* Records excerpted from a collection
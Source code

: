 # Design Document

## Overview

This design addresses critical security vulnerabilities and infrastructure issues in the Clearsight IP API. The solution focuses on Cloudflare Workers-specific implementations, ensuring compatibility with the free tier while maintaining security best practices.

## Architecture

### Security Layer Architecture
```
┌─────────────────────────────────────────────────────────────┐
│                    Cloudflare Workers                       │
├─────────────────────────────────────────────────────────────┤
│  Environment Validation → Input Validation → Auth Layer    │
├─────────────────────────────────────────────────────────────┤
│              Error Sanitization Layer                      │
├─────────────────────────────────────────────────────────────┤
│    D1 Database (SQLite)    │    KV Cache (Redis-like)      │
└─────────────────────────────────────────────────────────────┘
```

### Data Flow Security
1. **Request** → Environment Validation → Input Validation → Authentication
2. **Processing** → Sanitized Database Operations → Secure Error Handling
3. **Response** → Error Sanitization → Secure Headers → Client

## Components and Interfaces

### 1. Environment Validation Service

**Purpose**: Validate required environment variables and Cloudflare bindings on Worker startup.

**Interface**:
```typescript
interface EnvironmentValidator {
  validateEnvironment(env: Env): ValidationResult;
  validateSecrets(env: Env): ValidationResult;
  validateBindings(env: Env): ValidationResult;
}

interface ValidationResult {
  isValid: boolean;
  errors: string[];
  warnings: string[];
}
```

* Problem description
From the data, collect all lines where the string "Architecture" appears.

* Answer to the problem
## Architecture
### Security Layer Architecture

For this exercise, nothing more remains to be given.